COVID-19 in Native American Communities: Pandemics, Colonialism and Cultural Genocide

By Rya Jetha (PO ’23)

An extreme public health crisis demands an extreme response from governments. Closing off borders, contact-tracing citizens, and limiting rights has proven necessary for flattening the curve. However, governments walk a fine line between enacting extreme measures to combat COVID-19 and using the public health crisis to consolidate authoritarian power. President Trump, for example, has used the pandemic to promote his personal policy interests.

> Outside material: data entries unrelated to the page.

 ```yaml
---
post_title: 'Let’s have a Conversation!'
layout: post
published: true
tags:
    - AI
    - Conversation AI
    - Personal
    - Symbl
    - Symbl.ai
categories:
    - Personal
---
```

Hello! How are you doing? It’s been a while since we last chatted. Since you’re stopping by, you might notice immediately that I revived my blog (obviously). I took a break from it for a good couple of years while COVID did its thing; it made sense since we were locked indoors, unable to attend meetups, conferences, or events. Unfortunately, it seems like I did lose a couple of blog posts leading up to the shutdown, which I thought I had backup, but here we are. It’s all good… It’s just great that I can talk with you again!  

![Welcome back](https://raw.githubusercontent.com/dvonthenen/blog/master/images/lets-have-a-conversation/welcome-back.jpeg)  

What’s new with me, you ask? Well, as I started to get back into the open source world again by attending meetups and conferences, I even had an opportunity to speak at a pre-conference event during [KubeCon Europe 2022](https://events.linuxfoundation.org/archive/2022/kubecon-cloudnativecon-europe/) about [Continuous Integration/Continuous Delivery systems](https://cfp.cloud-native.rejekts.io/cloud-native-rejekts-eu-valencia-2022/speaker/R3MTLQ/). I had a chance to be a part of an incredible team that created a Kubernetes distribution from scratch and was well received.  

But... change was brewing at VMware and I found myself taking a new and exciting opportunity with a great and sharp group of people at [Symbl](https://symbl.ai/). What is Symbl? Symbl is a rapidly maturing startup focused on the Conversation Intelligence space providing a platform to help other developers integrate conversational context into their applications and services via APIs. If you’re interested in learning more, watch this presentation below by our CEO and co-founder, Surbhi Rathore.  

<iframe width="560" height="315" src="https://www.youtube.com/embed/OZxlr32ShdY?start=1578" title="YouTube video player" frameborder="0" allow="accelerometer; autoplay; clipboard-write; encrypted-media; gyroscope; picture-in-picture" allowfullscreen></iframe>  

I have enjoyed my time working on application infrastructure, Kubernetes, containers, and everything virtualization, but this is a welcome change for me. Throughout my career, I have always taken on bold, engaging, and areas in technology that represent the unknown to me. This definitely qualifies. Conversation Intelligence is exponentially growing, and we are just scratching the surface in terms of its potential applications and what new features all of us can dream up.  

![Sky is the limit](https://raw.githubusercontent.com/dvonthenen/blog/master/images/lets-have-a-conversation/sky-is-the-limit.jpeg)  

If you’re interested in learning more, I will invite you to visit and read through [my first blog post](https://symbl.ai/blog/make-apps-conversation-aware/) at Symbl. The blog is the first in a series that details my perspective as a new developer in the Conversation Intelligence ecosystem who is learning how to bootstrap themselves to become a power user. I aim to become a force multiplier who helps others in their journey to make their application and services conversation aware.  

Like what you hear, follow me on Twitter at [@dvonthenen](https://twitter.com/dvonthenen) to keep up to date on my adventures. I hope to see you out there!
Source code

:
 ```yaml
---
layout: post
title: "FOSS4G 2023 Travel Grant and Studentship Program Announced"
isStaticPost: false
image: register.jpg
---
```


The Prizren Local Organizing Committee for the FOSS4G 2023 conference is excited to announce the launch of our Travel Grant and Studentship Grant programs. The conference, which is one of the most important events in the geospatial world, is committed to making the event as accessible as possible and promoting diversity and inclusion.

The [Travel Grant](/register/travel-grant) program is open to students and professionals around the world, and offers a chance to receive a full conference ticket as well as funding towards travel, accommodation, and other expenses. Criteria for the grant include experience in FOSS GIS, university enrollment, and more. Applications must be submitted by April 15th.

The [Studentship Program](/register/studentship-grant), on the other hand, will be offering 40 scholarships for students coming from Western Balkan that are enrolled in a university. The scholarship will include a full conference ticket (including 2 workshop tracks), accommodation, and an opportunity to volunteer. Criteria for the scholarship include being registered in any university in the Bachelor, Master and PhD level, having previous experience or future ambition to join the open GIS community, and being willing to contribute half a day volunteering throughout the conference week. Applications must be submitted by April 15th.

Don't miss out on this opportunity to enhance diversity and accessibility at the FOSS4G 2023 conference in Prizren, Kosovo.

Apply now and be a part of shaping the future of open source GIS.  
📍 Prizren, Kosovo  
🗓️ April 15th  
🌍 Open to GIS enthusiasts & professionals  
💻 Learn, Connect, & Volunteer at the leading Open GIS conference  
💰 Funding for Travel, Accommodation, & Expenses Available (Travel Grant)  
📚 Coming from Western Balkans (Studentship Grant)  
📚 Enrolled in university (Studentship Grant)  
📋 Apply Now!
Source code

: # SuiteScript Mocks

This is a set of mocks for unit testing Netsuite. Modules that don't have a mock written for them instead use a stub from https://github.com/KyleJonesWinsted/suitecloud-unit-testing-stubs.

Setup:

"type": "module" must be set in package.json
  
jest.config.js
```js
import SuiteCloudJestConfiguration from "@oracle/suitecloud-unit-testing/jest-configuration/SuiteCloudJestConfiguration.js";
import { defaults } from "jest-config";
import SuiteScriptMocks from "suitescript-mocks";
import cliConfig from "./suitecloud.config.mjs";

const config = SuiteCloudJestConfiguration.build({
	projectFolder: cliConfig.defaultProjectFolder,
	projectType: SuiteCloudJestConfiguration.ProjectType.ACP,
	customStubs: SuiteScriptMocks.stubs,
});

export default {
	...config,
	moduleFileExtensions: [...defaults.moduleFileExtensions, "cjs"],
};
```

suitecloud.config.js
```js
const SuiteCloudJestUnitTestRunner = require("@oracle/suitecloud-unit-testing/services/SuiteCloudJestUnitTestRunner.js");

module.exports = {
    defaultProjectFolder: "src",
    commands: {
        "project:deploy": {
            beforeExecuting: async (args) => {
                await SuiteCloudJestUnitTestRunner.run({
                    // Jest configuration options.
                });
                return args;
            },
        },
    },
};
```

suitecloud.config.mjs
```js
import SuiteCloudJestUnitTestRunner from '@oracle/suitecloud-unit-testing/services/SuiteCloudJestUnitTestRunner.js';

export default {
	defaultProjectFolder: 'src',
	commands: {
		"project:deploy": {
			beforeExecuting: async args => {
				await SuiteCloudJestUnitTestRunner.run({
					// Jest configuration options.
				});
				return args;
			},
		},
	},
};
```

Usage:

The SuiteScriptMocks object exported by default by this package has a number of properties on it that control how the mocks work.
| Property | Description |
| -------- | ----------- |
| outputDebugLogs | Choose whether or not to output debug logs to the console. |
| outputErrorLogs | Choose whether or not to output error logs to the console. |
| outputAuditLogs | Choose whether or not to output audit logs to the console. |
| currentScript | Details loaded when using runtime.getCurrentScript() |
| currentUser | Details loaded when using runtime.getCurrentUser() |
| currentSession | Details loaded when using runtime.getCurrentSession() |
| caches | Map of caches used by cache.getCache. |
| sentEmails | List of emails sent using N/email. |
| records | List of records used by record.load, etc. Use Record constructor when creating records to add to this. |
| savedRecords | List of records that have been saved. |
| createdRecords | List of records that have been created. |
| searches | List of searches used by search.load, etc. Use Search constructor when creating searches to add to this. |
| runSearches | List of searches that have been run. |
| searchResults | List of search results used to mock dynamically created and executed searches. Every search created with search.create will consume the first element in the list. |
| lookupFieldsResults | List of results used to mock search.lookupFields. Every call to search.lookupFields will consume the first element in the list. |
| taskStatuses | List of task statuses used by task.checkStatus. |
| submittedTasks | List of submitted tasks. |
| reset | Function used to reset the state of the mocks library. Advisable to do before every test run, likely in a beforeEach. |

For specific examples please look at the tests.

While his home state of New York was setting up industrial warehouses brimming with corpses waiting to be processed and mass buried, the Justice Department, headed by Trump ‘yes-man’ William Barr, asked Congress for powers to eliminate legal protections for asylum seekers and to detain people indefinitely without trial. While these powers were not granted, they reveal Trump and his administration’s intentions to use this pandemic to achieve their exclusionary, tyrannical goals. Trump himself has demonstrated a willingness to exacerbate the public health crisis, encouraging anti-lockdown protest movements and spreading misinformation at press briefings and on twitter. Less known and just as shameful has been the Trump administration’s efforts to hurt historically vulnerable communities, particularly Native Americans, who are spread across 567 sovereign tribal nations in the United States.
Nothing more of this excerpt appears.